Exercise data: Begin
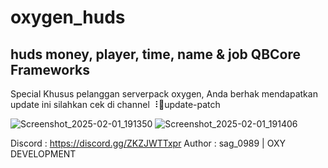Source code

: # oxygen_huds

## huds money, player, time, name & job QBCore Frameworks

Special Khusus pelanggan serverpack oxygen, Anda berhak mendapatkan update ini silahkan cek di channel ⠸📮update-patch 

![Screenshot_2025-02-01_191350](https://github.com/user-attachments/assets/b27d4508-99fa-4ac3-bae1-3313a51d07d1)
![Screenshot_2025-02-01_191406](https://github.com/user-attachments/assets/f5493635-b3d6-453f-a549-766561d4e59d)


Discord : https://discord.gg/ZKZJWTTxpr
Author : sag_0989 | OXY DEVELOPMENT
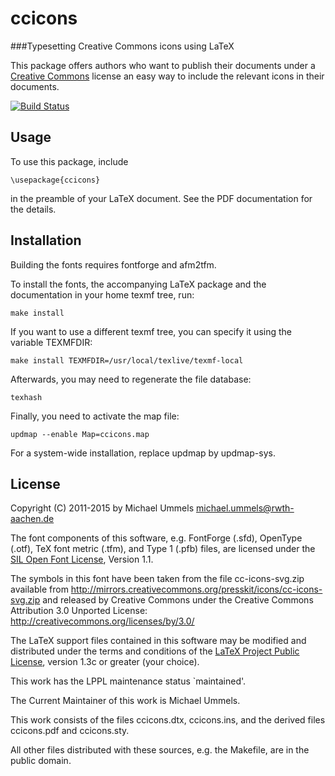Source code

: # ccicons
###Typesetting Creative Commons icons using LaTeX

This package offers authors who want to publish their documents under
a [Creative Commons][CC] license an easy way to include the relevant icons
in their documents.

[![Build Status](https://travis-ci.org/ummels/ccicons.svg?branch=master)](https://travis-ci.org/ummels/ccicons)

[CC]: http://creativecommons.org

## Usage

To use this package, include

    \usepackage{ccicons}

in the preamble of your LaTeX document. See the PDF documentation for
the details.

## Installation

Building the fonts requires fontforge and afm2tfm.

To install the fonts, the accompanying LaTeX package and the documentation in
your home texmf tree, run:

    make install

If you want to use a different texmf tree, you can specify it using the
variable TEXMFDIR:

    make install TEXMFDIR=/usr/local/texlive/texmf-local

Afterwards, you may need to regenerate the file database:

    texhash

Finally, you need to activate the map file:

    updmap --enable Map=ccicons.map

For a system-wide installation, replace updmap by updmap-sys.

## License

Copyright (C) 2011-2015 by Michael Ummels <michael.ummels@rwth-aachen.de>

The font components of this software, e.g. FontForge (.sfd), OpenType (.otf),
TeX font metric (.tfm), and Type 1 (.pfb) files, are licensed under the
[SIL Open Font License][OFL], Version 1.1.

[OFL]: http://scripts.sil.org/OFL

The symbols in this font have been taken from the file cc-icons-svg.zip
available from
<http://mirrors.creativecommons.org/presskit/icons/cc-icons-svg.zip>
and released by Creative Commons under the Creative Commons Attribution
3.0 Unported License: <http://creativecommons.org/licenses/by/3.0/>

The LaTeX support files contained in this software may be modified and
distributed under the terms and conditions of the
[LaTeX Project Public License][LPPL], version 1.3c or greater (your choice).

[LPPL]: http://www.latex-project.org/lppl/

This work has the LPPL maintenance status `maintained'.

The Current Maintainer of this work is Michael Ummels.

This work consists of the files ccicons.dtx, ccicons.ins,
and the derived files ccicons.pdf and ccicons.sty.

All other files distributed with these sources, e.g. the Makefile,
are in the public domain.

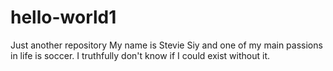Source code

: # hello-world1
Just another repository
My name is Stevie Siy and one of my main passions in life is soccer. I truthfully don't know if I could exist without it.
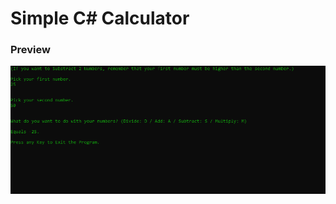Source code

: # Simple C# Calculator

### Preview

<p align="center">
<img src="/Simple_Calculator/Previews/Simple_Calculator_9Bjz9LUJBv.png">
</p>
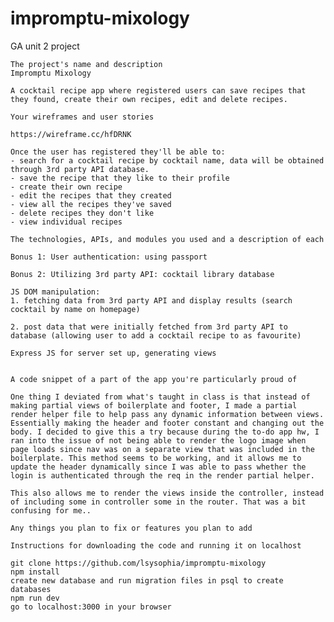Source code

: # impromptu-mixology
GA unit 2 project


    The project's name and description
    Impromptu Mixology

    A cocktail recipe app where registered users can save recipes that they found, create their own recipes, edit and delete recipes. 

    Your wireframes and user stories

    https://wireframe.cc/hfDRNK

    Once the user has registered they'll be able to: 
    - search for a cocktail recipe by cocktail name, data will be obtained through 3rd party API database. 
    - save the recipe that they like to their profile
    - create their own recipe
    - edit the recipes that they created
    - view all the recipes they've saved
    - delete recipes they don't like
    - view individual recipes

    The technologies, APIs, and modules you used and a description of each

    Bonus 1: User authentication: using passport

    Bonus 2: Utilizing 3rd party API: cocktail library database

    JS DOM manipulation:
    1. fetching data from 3rd party API and display results (search cocktail by name on homepage)

    2. post data that were initially fetched from 3rd party API to database (allowing user to add a cocktail recipe to as favourite) 

    Express JS for server set up, generating views


    A code snippet of a part of the app you're particularly proud of

    One thing I deviated from what's taught in class is that instead of making partial views of boilerplate and footer, I made a partial render helper file to help pass any dynamic information between views. Essentially making the header and footer constant and changing out the body. I decided to give this a try because during the to-do app hw, I ran into the issue of not being able to render the logo image when page loads since nav was on a separate view that was included in the boilerplate. This method seems to be working, and it allows me to update the header dynamically since I was able to pass whether the login is authenticated through the req in the render partial helper. 

    This also allows me to render the views inside the controller, instead of including some in controller some in the router. That was a bit confusing for me..

    Any things you plan to fix or features you plan to add

    Instructions for downloading the code and running it on localhost

    git clone https://github.com/lsysophia/impromptu-mixology
    npm install
    create new database and run migration files in psql to create databases
    npm run dev
    go to localhost:3000 in your browser
    



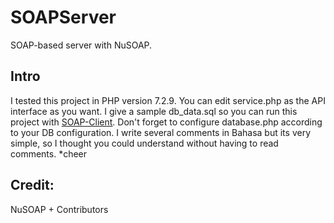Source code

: # SOAPServer
SOAP-based server with NuSOAP.

## Intro
I tested this project in PHP version 7.2.9.
You can edit service.php as the API interface as you want. I give a sample db_data.sql so you can run this project with [SOAP-Client](https://github.com/alfiankhusnul/SOAPClient). Don't forget to configure database.php according to your DB configuration. I write several comments in Bahasa but its very simple, so I thought you could understand without having to read comments. *cheer

## Credit:
NuSOAP + Contributors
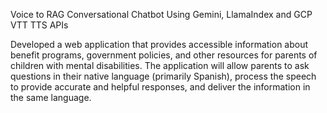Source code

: Voice to RAG Conversational Chatbot Using Gemini, LlamaIndex and GCP VTT TTS APIs

Developed a web application that provides accessible information about benefit programs, government policies, and other resources for parents of children with mental disabilities. The application will allow parents to ask questions in their native language (primarily Spanish), process the speech to provide accurate and helpful responses, and deliver the information in the same language.
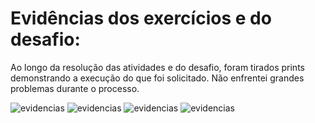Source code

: # Evidências dos exercícios e do desafio:

Ao longo da resolução das atividades e do desafio, foram tirados prints demonstrando a execução do que foi solicitado. Não enfrentei grandes problemas durante o processo.

![evidencias](https://github.com/analuizafreitasbs/Sprint/blob/main/Sprint2/Evid%C3%AAncias/Captura%20de%20tela%202024-05-14%20205730.png?raw=true)
![evidencias](https://github.com/analuizafreitasbs/Sprint/blob/main/Sprint2/Evid%C3%AAncias/Captura%20de%20tela%202024-05-14%20205745.png?raw=true)
![evidencias](https://github.com/analuizafreitasbs/Sprint/blob/main/Sprint2/Evid%C3%AAncias/Captura%20de%20tela%202024-05-14%20205815.png?raw=true)
![evidencias]()
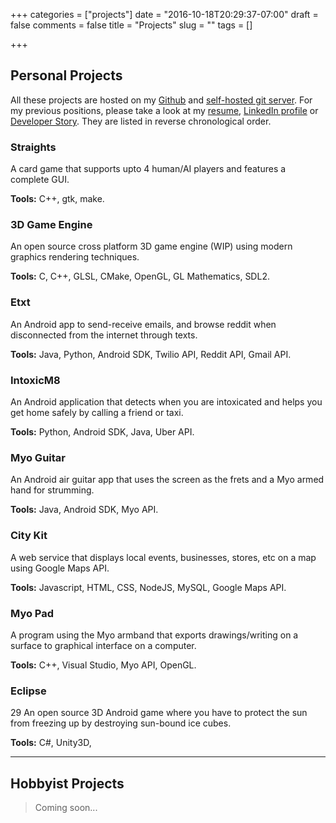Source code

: +++
categories = ["projects"]
date = "2016-10-18T20:29:37-07:00"
draft = false
comments = false
title = "Projects"
slug = ""
tags = []

+++


Personal Projects
-----------------

All these projects are hosted on my [Github](https://github.com/sadmansk) and 
[self-hosted git server](https://git.sadmansk.com). For my previous positions,
please take a look at my [resume](resume.pdf), [LinkedIn profile](https://linkedin.com/in/sadmansk)
or [Developer Story](https://stackoverflow.com/story/sadmansk). They are listed
in reverse chronological order.

### Straights  <a href="https://github.com/sadmansk/straights"><i class="fa fa-github" aria-hidden="true"></i></a>
A card game that supports upto 4 human/AI players and features a complete GUI.

**Tools:** C++, gtk, make.


### 3D Game Engine  <a href="https://github.com/sadmansk/GameEngine"><i class="fa fa-github" aria-hidden="true"></i></a>
<a href="https://git.sadmansk.com/sadmansk/GameEngine"><i class="fa fa-gitlab" aria-hidden="true"></i></a>
An open source cross platform 3D game engine (WIP) using modern graphics rendering techniques.

**Tools:** C, C++, GLSL, CMake, OpenGL, GL Mathematics, SDL2.


### Etxt  <a href="https://github.com/sadmansk/Etxt"><i class="fa fa-github" aria-hidden="true"></i></a>
An Android app to send-receive emails, and browse reddit when disconnected from the internet through texts.

**Tools:** Java, Python, Android SDK, Twilio API, Reddit API, Gmail API.


### IntoxicM8 <a href="https://github.com/IntoxicM8"><i class="fa fa-github" aria-hidden="true"></i></a>
An Android application that detects when you are intoxicated and helps you get home safely by calling a friend or taxi.

**Tools:** Python, Android SDK, Java, Uber API.


### Myo Guitar <a href="https://github.com/jgzuke/MyoProject"><i class="fa fa-github" aria-hidden="true"></i></a>
An Android air guitar app that  uses the screen as the frets and a Myo armed hand for strumming.

**Tools:** Java, Android SDK, Myo API.


### City Kit <a href="https://github.com/ProjectShrike/CityKit"><i class="fa fa-github" aria-hidden="true"></i></a>
A web service that displays local events, businesses, stores, etc on a map using Google Maps API.

**Tools:** Javascript, HTML, CSS, NodeJS, MySQL, Google Maps API.


### Myo Pad <a href="https://github.com/sadmansk/MyoPad"><i class="fa fa-github" aria-hidden="true"></i></a>
A program using the Myo armband that exports drawings/writing on a surface to graphical interface on a computer.

**Tools:** C++, Visual Studio, Myo API, OpenGL.


### Eclipse <a href="https://github.com/sadmansk/Eclipse"><i class="fa fa-github" aria-hidden="true"></i></a> 
 29 <a href="https://git.sadmansk.com/sadmansk/Eclipse"><i class="fa fa-gitlab" aria-hidden="true"></i></a>
An open source 3D Android game where you have to protect the sun from freezing up by destroying sun-bound ice cubes.

**Tools:** C#, Unity3D,


---

Hobbyist Projects
-----------------
> Coming soon...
Exercise data: End
In the answer, include exactly the lines from the top of the entries through the line containing "available from", and nothing else, not even the pictures.

Source code

: # oxygen_huds

## huds money, player, time, name & job QBCore Frameworks

Special Khusus pelanggan serverpack oxygen, Anda berhak mendapatkan update ini silahkan cek di channel ⠸📮update-patch 

![Screenshot_2025-02-01_191350](https://github.com/user-attachments/assets/b27d4508-99fa-4ac3-bae1-3313a51d07d1)
![Screenshot_2025-02-01_191406](https://github.com/user-attachments/assets/f5493635-b3d6-453f-a549-766561d4e59d)


Discord : https://discord.gg/ZKZJWTTxpr
Author : sag_0989 | OXY DEVELOPMENT
Source code

: # ccicons
###Typesetting Creative Commons icons using LaTeX

This package offers authors who want to publish their documents under
a [Creative Commons][CC] license an easy way to include the relevant icons
in their documents.

[![Build Status](https://travis-ci.org/ummels/ccicons.svg?branch=master)](https://travis-ci.org/ummels/ccicons)

[CC]: http://creativecommons.org

## Usage

To use this package, include

    \usepackage{ccicons}

in the preamble of your LaTeX document. See the PDF documentation for
the details.

## Installation

Building the fonts requires fontforge and afm2tfm.

To install the fonts, the accompanying LaTeX package and the documentation in
your home texmf tree, run:

    make install

If you want to use a different texmf tree, you can specify it using the
variable TEXMFDIR:

    make install TEXMFDIR=/usr/local/texlive/texmf-local

Afterwards, you may need to regenerate the file database:

    texhash

Finally, you need to activate the map file:

    updmap --enable Map=ccicons.map

For a system-wide installation, replace updmap by updmap-sys.

## License

Copyright (C) 2011-2015 by Michael Ummels <michael.ummels@rwth-aachen.de>

The font components of this software, e.g. FontForge (.sfd), OpenType (.otf),
TeX font metric (.tfm), and Type 1 (.pfb) files, are licensed under the
[SIL Open Font License][OFL], Version 1.1.

[OFL]: http://scripts.sil.org/OFL

The symbols in this font have been taken from the file cc-icons-svg.zip
available from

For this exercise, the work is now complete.